Sultan and harem palace cuisine. Modern Turks are very adamant that people distinguish the past from the modern Republic. This is without question true, but Turkish cuisine of today started anywhere from several hundred to over a thousand years ago. Turkish dishes at the time consisted of meals of meat and poultry, prepared by a special chef, that was brought to the Sultan’s special dining table by maids on duty. At this time, palace meals were consumed twice daily. Instead of the breakfasts that we are used to, palace breakfasts of that time consisted of a meal that always had a hearty soup.

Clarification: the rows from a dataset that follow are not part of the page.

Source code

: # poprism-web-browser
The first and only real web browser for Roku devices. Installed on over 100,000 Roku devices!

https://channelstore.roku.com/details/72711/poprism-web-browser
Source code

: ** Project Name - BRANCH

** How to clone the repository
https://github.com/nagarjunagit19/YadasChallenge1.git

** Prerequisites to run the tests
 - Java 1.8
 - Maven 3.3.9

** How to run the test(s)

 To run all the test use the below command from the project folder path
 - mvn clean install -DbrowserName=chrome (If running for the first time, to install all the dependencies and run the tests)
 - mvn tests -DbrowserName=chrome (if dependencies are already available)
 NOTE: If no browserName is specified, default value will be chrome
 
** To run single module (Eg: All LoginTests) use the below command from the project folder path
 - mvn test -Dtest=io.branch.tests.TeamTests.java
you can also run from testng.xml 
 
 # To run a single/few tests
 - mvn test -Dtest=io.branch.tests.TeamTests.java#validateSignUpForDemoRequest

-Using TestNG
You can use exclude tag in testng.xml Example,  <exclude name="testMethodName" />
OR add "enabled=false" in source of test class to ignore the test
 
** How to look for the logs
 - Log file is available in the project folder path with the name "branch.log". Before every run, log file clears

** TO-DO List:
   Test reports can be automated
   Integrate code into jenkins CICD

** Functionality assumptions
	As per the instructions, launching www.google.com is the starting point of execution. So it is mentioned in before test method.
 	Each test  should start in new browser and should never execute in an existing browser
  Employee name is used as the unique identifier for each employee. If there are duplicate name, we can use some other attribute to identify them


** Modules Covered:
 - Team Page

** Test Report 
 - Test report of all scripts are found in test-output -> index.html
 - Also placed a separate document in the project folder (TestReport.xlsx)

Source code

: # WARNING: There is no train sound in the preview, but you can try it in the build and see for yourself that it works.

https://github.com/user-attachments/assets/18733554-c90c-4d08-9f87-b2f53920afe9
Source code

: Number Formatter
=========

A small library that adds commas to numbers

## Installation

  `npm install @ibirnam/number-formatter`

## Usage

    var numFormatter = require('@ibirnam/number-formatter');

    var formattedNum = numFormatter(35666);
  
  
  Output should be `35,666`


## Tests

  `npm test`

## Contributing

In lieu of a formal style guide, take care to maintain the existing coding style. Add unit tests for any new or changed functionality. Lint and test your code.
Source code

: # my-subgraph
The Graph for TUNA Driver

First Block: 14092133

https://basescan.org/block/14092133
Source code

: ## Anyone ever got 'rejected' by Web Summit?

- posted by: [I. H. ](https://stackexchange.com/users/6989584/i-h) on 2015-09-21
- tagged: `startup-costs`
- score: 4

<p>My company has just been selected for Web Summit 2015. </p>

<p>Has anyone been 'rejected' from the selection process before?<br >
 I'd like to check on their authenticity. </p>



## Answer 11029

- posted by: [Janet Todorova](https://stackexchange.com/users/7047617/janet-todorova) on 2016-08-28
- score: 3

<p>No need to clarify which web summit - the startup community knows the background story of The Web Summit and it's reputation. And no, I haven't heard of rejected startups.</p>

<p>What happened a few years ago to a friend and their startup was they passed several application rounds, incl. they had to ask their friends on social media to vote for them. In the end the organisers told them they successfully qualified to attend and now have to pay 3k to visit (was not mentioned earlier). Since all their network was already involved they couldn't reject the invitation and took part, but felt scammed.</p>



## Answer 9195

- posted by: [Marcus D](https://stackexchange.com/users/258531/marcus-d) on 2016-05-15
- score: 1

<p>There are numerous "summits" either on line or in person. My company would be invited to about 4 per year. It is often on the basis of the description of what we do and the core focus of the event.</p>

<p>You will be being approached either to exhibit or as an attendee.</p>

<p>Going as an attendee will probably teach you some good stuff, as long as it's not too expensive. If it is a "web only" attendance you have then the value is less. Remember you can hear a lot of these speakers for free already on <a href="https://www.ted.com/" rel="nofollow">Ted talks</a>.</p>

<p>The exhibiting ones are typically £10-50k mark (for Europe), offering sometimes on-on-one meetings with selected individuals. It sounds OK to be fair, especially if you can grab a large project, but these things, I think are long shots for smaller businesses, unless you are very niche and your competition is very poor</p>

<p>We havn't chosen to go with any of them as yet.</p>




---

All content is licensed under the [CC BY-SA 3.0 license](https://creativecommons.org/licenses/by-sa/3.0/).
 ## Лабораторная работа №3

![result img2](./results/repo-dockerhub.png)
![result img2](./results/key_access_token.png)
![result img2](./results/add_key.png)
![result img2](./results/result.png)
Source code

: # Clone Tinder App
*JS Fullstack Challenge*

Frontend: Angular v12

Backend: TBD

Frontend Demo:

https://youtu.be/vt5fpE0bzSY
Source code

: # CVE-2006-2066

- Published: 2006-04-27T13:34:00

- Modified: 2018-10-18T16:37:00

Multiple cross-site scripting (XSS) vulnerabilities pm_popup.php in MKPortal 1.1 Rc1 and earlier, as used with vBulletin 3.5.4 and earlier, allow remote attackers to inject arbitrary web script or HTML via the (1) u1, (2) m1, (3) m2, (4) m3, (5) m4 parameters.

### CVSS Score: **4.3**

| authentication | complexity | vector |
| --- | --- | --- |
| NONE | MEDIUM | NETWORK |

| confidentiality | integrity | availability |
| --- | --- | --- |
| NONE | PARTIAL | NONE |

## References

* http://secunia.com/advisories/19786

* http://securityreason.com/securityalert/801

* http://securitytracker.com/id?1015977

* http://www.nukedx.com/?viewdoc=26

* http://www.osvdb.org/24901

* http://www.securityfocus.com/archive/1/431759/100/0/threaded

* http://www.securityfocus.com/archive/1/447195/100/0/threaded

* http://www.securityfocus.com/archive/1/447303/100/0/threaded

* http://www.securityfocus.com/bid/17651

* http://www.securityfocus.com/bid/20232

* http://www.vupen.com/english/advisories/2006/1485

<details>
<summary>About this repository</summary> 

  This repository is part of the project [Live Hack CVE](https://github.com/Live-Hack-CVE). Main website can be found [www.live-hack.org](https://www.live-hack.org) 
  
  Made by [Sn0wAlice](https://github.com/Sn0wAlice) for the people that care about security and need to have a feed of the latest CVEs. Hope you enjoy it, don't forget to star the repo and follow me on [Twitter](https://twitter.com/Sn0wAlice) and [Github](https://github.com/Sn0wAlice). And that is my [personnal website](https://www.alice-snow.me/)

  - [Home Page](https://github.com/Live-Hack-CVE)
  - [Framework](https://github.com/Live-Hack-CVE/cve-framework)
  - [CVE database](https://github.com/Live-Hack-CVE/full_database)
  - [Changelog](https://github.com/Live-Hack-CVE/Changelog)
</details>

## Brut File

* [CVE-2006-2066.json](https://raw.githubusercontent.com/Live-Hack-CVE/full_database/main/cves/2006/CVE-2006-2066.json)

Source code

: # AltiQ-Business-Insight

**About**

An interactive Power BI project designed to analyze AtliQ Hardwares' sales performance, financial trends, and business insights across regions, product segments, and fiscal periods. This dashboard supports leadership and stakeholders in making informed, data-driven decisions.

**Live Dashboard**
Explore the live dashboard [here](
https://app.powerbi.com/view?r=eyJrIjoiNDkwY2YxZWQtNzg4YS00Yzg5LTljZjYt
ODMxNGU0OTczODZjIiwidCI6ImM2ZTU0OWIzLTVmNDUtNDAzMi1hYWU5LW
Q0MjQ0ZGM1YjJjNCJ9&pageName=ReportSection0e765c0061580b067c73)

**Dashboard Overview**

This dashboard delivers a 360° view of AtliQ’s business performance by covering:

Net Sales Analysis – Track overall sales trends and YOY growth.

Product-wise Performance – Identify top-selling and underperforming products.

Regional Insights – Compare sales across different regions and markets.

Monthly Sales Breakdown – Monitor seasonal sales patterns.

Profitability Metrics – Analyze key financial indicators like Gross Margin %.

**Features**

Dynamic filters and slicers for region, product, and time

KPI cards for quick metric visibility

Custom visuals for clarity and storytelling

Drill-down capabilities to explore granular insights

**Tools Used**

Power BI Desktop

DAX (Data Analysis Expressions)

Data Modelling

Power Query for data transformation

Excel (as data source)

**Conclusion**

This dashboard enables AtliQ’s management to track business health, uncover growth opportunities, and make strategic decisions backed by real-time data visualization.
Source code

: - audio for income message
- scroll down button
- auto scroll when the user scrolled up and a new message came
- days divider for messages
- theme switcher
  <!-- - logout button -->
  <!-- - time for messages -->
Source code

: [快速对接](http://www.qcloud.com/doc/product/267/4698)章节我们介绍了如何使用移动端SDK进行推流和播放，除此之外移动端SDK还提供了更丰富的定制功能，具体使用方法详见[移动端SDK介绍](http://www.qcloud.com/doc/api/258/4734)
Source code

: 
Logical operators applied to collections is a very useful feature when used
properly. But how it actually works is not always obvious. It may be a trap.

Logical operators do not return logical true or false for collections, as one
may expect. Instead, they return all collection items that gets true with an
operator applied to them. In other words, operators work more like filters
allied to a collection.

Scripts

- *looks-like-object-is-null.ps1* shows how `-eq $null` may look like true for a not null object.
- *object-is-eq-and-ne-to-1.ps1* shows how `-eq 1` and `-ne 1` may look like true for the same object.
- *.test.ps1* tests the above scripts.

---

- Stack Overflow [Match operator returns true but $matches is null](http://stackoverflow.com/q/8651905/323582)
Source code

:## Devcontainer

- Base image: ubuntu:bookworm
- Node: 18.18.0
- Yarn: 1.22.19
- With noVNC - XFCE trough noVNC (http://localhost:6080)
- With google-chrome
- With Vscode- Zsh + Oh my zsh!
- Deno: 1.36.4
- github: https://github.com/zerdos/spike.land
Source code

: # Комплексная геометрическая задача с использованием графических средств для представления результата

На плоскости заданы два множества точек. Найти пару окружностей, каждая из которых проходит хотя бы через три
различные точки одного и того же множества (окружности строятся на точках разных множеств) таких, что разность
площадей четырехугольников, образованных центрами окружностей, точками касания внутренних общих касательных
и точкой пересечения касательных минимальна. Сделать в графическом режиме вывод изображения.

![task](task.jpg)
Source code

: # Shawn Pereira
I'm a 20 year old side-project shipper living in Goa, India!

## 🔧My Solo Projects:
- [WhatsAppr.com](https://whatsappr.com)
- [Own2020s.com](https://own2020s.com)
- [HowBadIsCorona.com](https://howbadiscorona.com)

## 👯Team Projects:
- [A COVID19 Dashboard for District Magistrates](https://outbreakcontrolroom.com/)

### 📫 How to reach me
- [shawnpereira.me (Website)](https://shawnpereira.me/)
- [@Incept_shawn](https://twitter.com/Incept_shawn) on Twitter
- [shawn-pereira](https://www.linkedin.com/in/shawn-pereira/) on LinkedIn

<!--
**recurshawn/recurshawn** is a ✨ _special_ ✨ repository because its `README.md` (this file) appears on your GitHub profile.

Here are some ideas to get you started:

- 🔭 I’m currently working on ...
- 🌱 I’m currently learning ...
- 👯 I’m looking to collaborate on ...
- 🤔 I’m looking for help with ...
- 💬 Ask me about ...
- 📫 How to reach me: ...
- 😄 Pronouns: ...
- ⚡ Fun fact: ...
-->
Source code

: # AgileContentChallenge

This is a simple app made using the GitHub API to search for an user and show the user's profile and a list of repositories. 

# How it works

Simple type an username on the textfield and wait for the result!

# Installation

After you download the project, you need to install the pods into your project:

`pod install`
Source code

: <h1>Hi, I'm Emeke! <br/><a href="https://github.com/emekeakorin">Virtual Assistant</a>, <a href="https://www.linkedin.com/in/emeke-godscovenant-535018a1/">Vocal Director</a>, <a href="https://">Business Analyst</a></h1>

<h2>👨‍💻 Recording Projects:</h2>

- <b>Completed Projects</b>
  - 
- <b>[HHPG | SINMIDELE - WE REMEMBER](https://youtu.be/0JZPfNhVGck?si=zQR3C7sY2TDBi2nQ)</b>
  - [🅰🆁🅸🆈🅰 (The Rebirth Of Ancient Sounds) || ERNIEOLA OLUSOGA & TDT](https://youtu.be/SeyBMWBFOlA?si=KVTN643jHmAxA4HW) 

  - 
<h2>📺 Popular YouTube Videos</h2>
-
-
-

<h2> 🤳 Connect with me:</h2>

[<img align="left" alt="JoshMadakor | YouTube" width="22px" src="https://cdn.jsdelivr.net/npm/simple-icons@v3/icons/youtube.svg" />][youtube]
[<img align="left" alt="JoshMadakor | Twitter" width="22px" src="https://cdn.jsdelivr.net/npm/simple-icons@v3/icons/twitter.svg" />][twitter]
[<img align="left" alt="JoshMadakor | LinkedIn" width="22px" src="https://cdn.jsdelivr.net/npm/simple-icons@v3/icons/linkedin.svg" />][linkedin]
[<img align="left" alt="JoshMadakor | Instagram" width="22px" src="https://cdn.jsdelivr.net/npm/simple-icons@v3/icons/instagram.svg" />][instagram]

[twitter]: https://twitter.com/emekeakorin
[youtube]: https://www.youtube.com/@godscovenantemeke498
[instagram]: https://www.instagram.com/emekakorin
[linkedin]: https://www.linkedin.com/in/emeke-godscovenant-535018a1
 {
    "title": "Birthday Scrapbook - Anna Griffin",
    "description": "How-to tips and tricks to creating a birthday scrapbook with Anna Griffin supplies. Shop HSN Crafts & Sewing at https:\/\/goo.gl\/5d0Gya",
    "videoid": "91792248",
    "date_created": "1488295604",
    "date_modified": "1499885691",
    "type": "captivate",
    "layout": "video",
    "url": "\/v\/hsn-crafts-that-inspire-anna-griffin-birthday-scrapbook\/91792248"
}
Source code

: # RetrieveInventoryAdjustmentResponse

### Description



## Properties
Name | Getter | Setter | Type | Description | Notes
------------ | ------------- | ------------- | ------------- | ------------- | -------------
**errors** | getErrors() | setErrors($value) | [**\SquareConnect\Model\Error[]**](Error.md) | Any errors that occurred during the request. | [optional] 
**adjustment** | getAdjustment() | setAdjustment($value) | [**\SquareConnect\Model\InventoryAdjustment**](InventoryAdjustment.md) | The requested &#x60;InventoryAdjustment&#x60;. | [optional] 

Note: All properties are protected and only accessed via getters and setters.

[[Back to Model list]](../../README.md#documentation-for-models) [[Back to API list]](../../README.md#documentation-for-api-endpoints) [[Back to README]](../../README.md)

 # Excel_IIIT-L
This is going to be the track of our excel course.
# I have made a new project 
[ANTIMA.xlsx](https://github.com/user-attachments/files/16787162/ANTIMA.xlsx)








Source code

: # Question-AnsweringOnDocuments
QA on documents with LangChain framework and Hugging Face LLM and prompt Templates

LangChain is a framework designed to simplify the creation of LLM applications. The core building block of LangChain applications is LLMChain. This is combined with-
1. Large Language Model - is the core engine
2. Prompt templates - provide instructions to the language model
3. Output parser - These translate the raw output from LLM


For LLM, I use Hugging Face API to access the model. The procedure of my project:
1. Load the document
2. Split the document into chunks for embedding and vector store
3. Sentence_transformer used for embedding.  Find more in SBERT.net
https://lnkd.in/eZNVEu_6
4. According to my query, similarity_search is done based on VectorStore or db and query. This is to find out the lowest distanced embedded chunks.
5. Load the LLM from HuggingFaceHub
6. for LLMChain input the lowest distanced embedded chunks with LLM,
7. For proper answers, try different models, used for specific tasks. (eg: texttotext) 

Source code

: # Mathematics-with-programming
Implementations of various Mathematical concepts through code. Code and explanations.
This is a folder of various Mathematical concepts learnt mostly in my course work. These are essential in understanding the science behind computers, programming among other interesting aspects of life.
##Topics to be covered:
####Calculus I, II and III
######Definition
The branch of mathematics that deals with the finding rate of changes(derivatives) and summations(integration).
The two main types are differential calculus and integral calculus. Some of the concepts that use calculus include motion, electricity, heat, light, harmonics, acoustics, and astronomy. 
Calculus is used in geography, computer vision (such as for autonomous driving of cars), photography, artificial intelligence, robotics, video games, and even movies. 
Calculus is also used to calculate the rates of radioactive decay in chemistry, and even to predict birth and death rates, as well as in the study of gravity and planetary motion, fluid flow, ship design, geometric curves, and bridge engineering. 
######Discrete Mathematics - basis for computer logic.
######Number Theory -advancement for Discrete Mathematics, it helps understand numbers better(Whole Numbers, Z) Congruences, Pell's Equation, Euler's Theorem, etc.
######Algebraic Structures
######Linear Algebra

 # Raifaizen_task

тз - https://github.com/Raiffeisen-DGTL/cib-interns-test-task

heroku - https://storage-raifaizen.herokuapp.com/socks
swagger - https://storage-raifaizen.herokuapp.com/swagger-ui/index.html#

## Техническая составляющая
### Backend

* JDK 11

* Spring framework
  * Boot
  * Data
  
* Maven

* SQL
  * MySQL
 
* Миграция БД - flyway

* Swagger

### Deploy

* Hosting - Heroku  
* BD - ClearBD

Turkish practices at the time consisted of the Sultan sitting cross-legged, with a fine towel draped in front of him to protect his clothing. Another towel was draped on his left arm to serve as a napkin for his fingers and mouth.
All food served to the Sultan was served whole and intact. Foods were served so soft as to negate the need for knives or forks. The Sultan would tear the food with his fingers. During the meal, the Sultan would only consume soup with stewed fruit. For dessert, sherbert was often served. This was the Turkish food culture at the time.
At the dining table of the harem, meals were quite different than at the Sultan’s table. To begin with, the meals for the harem and all attendants, princes, and other important people like Haseki sultans were prepared in a special kitchen. There were special women, called Iqbal, that were designated to work the harem kitchen, and they had to have a child to do so. The order of eating was determined by the sultan. To this day, the Turkish food culture retains some remnants of these customs.
All meals were served in special tinned copper plates which were cleaned and polished shiny. Some of the service wear was even white porcelain. The sultana, wives of sultans, Haseki sultans, treasurer masters and the highest ranking in the harem all had separate dining tables. The Sultan had no connection to these tables or the ceremonies that occurred there. The organizational structure of palace cuisine began at this time, which was institutionalized in Murad II’s period.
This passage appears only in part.